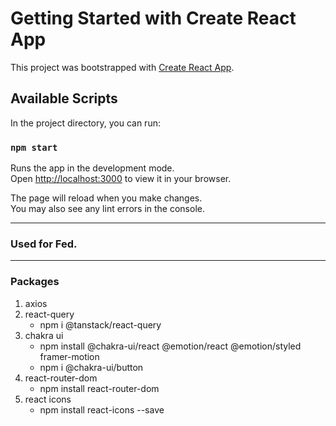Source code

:# Getting Started with Create React App

This project was bootstrapped with [Create React App](https://github.com/facebook/create-react-app).

## Available Scripts

In the project directory, you can run:

### `npm start`

Runs the app in the development mode.\
Open [http://localhost:3000](http://localhost:3000) to view it in your browser.

The page will reload when you make changes.\
You may also see any lint errors in the console.

---
### Used for Fed.
---
### Packages
1. axios
2. react-query
   - npm i @tanstack/react-query
3. chakra ui
   - npm install @chakra-ui/react @emotion/react @emotion/styled framer-motion
   - npm i @chakra-ui/button
4. react-router-dom
   - npm install react-router-dom
5. react icons
   - npm install react-icons --save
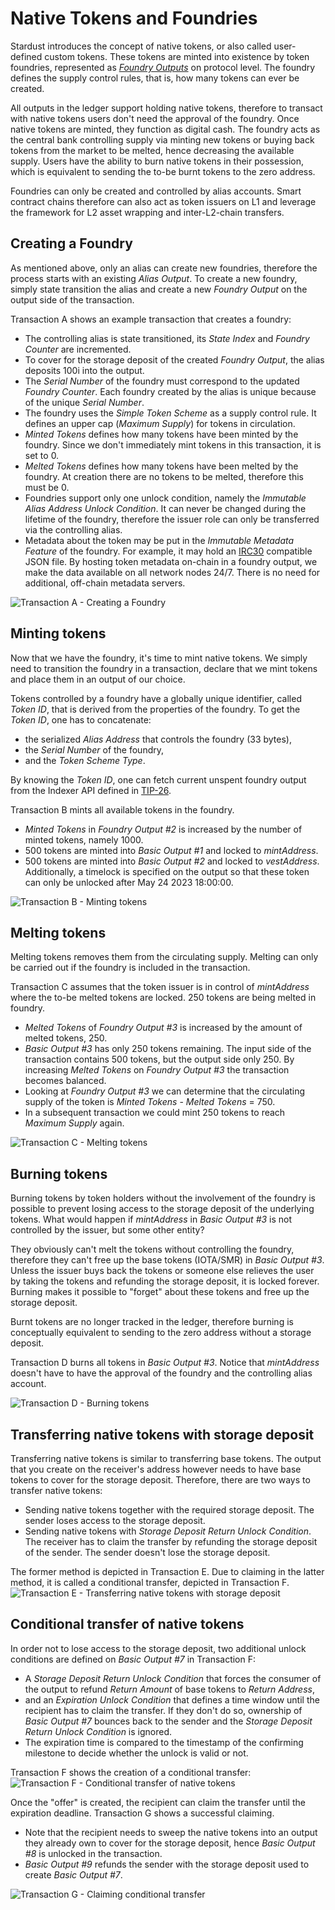 # Native Tokens and Foundries

Stardust introduces the concept of native tokens, or also called user-defined custom tokens. These tokens are minted
into existence by token foundries, represented as [_Foundry Outputs_](https://github.com/lzpap/tips/blob/master/tips/TIP-0018/tip-0018.md#foundry-output) on protocol level. The foundry defines the
supply control rules, that is, how many tokens can ever be created.

All outputs in the ledger support holding native tokens, therefore to transact with native tokens users don't need the
approval of the foundry. Once native tokens are minted, they function as digital cash. The foundry acts as the central
bank controlling supply via minting new tokens or buying back tokens from the market to be melted, hence decreasing the
available supply. Users have the ability to burn native tokens in their possession, which is equivalent to sending
the to-be burnt tokens to the zero address.

Foundries can only be created and controlled by alias accounts. Smart contract chains therefore can also act as token issuers
on L1 and leverage the framework for L2 asset wrapping and inter-L2-chain transfers.

## Creating a Foundry

As mentioned above, only an alias can create new foundries, therefore the process starts with an existing _Alias Output_.
To create a new foundry, simply state transition the alias and create a new _Foundry Output_ on the output side of the
transaction.

Transaction A shows an example transaction that creates a foundry:

- The controlling alias is state transitioned, its _State Index_ and _Foundry Counter_ are incremented.
- To cover for the storage deposit of the created _Foundry Output_, the alias deposits 100i into the output.
- The _Serial Number_ of the foundry must correspond to the updated _Foundry Counter_. Each foundry created by the alias
  is unique because of the unique _Serial Number_.
- The foundry uses the _Simple Token Scheme_ as a supply control rule. It defines an upper cap (_Maximum Supply_) for
  tokens in circulation.
- _Minted Tokens_ defines how many tokens have been minted by the foundry. Since we don't immediately mint tokens in this
  transaction, it is set to 0.
- _Melted Tokens_ defines how many tokens have been melted by the foundry. At creation there are no tokens to be melted,
  therefore this must be 0.
- Foundries support only one unlock condition, namely the _Immutable Alias Address Unlock Condition_. It can never be changed
  during the lifetime of the foundry, therefore the issuer role can only be transferred via the controlling alias.
- Metadata about the token may be put in the _Immutable Metadata Feature_ of the foundry. For example, it may hold an
  [IRC30](https://github.com/iotaledger/tips/blob/token-metadata-schema/tips/TIP-0030/tip-0030.md) compatible JSON file.
  By hosting token metadata on-chain in a foundry output, we make the data available on all network nodes 24/7. There is
  no need for additional, off-chain metadata servers.

![Transaction A - Creating a Foundry](/img/stardust_explanations/stardust_ledger_anatomy/native_tokens_foundries/tx_A.svg)

## Minting tokens

Now that we have the foundry, it's time to mint native tokens. We simply need to transition the foundry in a transaction,
declare that we mint tokens and place them in an output of our choice.

Tokens controlled by a foundry have a globally unique identifier, called _Token ID_, that is derived from the properties
of the foundry. To get the _Token ID_, one has to concatenate:

- the serialized _Alias Address_ that controls the foundry (33 bytes),
- the _Serial Number_ of the foundry,
- and the _Token Scheme Type_.

By knowing the _Token ID_, one can fetch current unspent foundry output from the Indexer API defined in [TIP-26](https://github.com/iotaledger/tips/blob/indexer-api/tips/TIP-0026/tip-0026.md).

Transaction B mints all available tokens in the foundry.

- _Minted Tokens_ in _Foundry Output #2_ is increased by the number of minted tokens, namely 1000.
- 500 tokens are minted into _Basic Output #1_ and locked to _mintAddress_.
- 500 tokens are minted into _Basic Output #2_ and locked to _vestAddress_. Additionally, a timelock is specified on
  the output so that these token can only be unlocked after May 24 2023 18:00:00.

![Transaction B - Minting tokens](/img/stardust_explanations/stardust_ledger_anatomy/native_tokens_foundries/tx_B.svg)

## Melting tokens

Melting tokens removes them from the circulating supply. Melting can only be carried out if the foundry is included in
the transaction.

Transaction C assumes that the token issuer is in control of _mintAddress_ where the to-be melted tokens are locked.
250 tokens are being melted in foundry.

- _Melted Tokens_ of _Foundry Output #3_ is increased by the amount of melted tokens, 250.
- _Basic Output #3_ has only 250 tokens remaining. The input side of the transaction contains 500 tokens, but the output
  side only 250. By increasing _Melted Tokens_ on _Foundry Output #3_ the transaction becomes balanced.
- Looking at _Foundry Output #3_ we can determine that the circulating supply of the token is _Minted Tokens_ - _Melted Tokens_ = 750.
- In a subsequent transaction we could mint 250 tokens to reach _Maximum Supply_ again.

![Transaction C - Melting tokens](/img/stardust_explanations/stardust_ledger_anatomy/native_tokens_foundries/tx_C.svg)

## Burning tokens

Burning tokens by token holders without the involvement of the foundry is possible to prevent losing access to the
storage deposit of the underlying tokens. What would happen if _mintAddress_ in _Basic Output #3_ is not controlled by the
issuer, but some other entity?

They obviously can't melt the tokens without controlling the foundry, therefore they can't free up the base tokens (IOTA/SMR)
in _Basic Output #3_. Unless the issuer buys back the tokens or someone else relieves the user by taking the tokens and
refunding the storage deposit, it is locked forever. Burning makes it possible to "forget" about these tokens and free
up the storage deposit.

Burnt tokens are no longer tracked in the ledger, therefore burning is conceptually equivalent to sending to the zero address
without a storage deposit.

Transaction D burns all tokens in _Basic Output #3_. Notice that _mintAddress_ doesn't have to have the approval of the
foundry and the controlling alias account.

![Transaction D - Burning tokens](/img/stardust_explanations/stardust_ledger_anatomy/native_tokens_foundries/tx_D.svg)

## Transferring native tokens with storage deposit

Transferring native tokens is similar to transferring base tokens. The output that you create on the receiver's address
however needs to have base tokens to cover for the storage deposit. Therefore, there are two ways to transfer native tokens:

- Sending native tokens together with the required storage deposit. The sender loses access to the storage deposit.
- Sending native tokens with _Storage Deposit Return Unlock Condition_. The receiver has to claim the transfer by refunding
  the storage deposit of the sender. The sender doesn't lose the storage deposit.

The former method is depicted in Transaction E. Due to claiming in the latter method, it is called a conditional transfer, depicted in Transaction F.
![Transaction E - Transferring native tokens with storage deposit](/img/stardust_explanations/stardust_ledger_anatomy/native_tokens_foundries/tx_E.svg)

## Conditional transfer of native tokens

In order not to lose access to the storage deposit, two additional unlock conditions are defined on
_Basic Output #7_ in Transaction F:

- A _Storage Deposit Return Unlock Condition_ that forces the consumer of the output to refund _Return Amount_ of base tokens to _Return Address_,
- and an __Expiration Unlock_ Condition_ that defines a time window until the recipient has to claim the transfer. If they don't do so,
  ownership of _Basic Output #7_ bounces back to the sender and the _Storage Deposit Return Unlock Condition_ is ignored.
- The expiration time is compared to the timestamp of the confirming milestone to decide whether the unlock is valid or not.

Transaction F shows the creation of a conditional transfer:
![Transaction F - Conditional transfer of native tokens](/img/stardust_explanations/stardust_ledger_anatomy/native_tokens_foundries/tx_F.svg)

Once the "offer" is created, the recipient can claim the transfer until the expiration deadline. Transaction G shows
a successful claiming.

- Note that the recipient needs to sweep the native tokens into an output they already own to cover for the storage deposit, hence _Basic Output #8_ is unlocked in the transaction.
- _Basic Output #9_ refunds the sender with the storage deposit used to create _Basic Output #7_.

![Transaction G - Claiming conditional transfer](/img/stardust_explanations/stardust_ledger_anatomy/native_tokens_foundries/tx_G.svg)
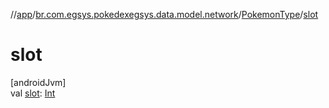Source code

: //[app](../../../index.md)/[br.com.egsys.pokedexegsys.data.model.network](../index.md)/[PokemonType](index.md)/[slot](slot.md)

# slot

[androidJvm]\
val [slot](slot.md): [Int](https://kotlinlang.org/api/latest/jvm/stdlib/kotlin/-int/index.html)
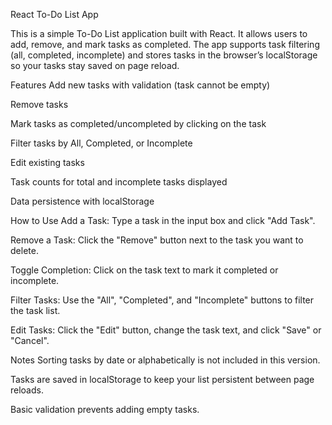 React To-Do List App

This is a simple To-Do List application built with React. It allows users to add, remove, and mark tasks as completed. The app supports task filtering (all, completed, incomplete) and stores tasks in the browser’s localStorage so your tasks stay saved on page reload.

Features
Add new tasks with validation (task cannot be empty)

Remove tasks

Mark tasks as completed/uncompleted by clicking on the task

Filter tasks by All, Completed, or Incomplete

Edit existing tasks

Task counts for total and incomplete tasks displayed

Data persistence with localStorage

How to Use
Add a Task: Type a task in the input box and click "Add Task".

Remove a Task: Click the "Remove" button next to the task you want to delete.

Toggle Completion: Click on the task text to mark it completed or incomplete.

Filter Tasks: Use the "All", "Completed", and "Incomplete" buttons to filter the task list.

Edit Tasks: Click the "Edit" button, change the task text, and click "Save" or "Cancel".


Notes
Sorting tasks by date or alphabetically is not included in this version.

Tasks are saved in localStorage to keep your list persistent between page reloads.

Basic validation prevents adding empty tasks.
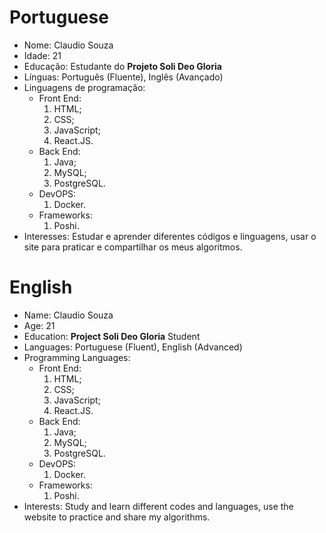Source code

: # Portuguese
* Nome: Claudio Souza
* Idade: 21
* Educação: Estudante do **Projeto Soli Deo Gloria**
* Línguas: Português (Fluente), Inglês (Avançado)
* Linguagens de programação:
  * Front End:
    1. HTML;
    1. CSS;
    1. JavaScript;
    1. React.JS.
  * Back End:
    1. Java;
    1. MySQL;
    1. PostgreSQL.
  * DevOPS:
    1. Docker.
  * Frameworks:
    1. Poshi. 
* Interesses: Estudar e aprender diferentes códigos e linguagens, usar o site para praticar e compartilhar os meus algoritmos.

# English
* Name: Claudio Souza
* Age: 21
* Education: **Project Soli Deo Gloria** Student
* Languages: Portuguese (Fluent), English (Advanced)
* Programming Languages:
  * Front End:
    1. HTML;
    1. CSS;
    1. JavaScript;
    1. React.JS.
  * Back End:
    1. Java;
    1. MySQL;
    1. PostgreSQL.
  * DevOPS:
    1. Docker.
  * Frameworks:
    1. Poshi. 
* Interests: Study and learn different codes and languages, use the website to practice and share my algorithms.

Exercise brief: Copy out the lines above exactly, beginning at the one that contains "supply control rules, that" and ending at the one that contains "tokens in circulation.".

Output for this exercise:
supply control rules, that is, how many tokens can ever be created.

All outputs in the ledger support holding native tokens, therefore to transact with native tokens users don't need the
approval of the foundry. Once native tokens are minted, they function as digital cash. The foundry acts as the central
bank controlling supply via minting new tokens or buying back tokens from the market to be melted, hence decreasing the
available supply. Users have the ability to burn native tokens in their possession, which is equivalent to sending
the to-be burnt tokens to the zero address.

Foundries can only be created and controlled by alias accounts. Smart contract chains therefore can also act as token issuers
on L1 and leverage the framework for L2 asset wrapping and inter-L2-chain transfers.

## Creating a Foundry

As mentioned above, only an alias can create new foundries, therefore the process starts with an existing _Alias Output_.
To create a new foundry, simply state transition the alias and create a new _Foundry Output_ on the output side of the
transaction.

Transaction A shows an example transaction that creates a foundry:

- The controlling alias is state transitioned, its _State Index_ and _Foundry Counter_ are incremented.
- To cover for the storage deposit of the created _Foundry Output_, the alias deposits 100i into the output.
- The _Serial Number_ of the foundry must correspond to the updated _Foundry Counter_. Each foundry created by the alias
  is unique because of the unique _Serial Number_.
- The foundry uses the _Simple Token Scheme_ as a supply control rule. It defines an upper cap (_Maximum Supply_) for
  tokens in circulation.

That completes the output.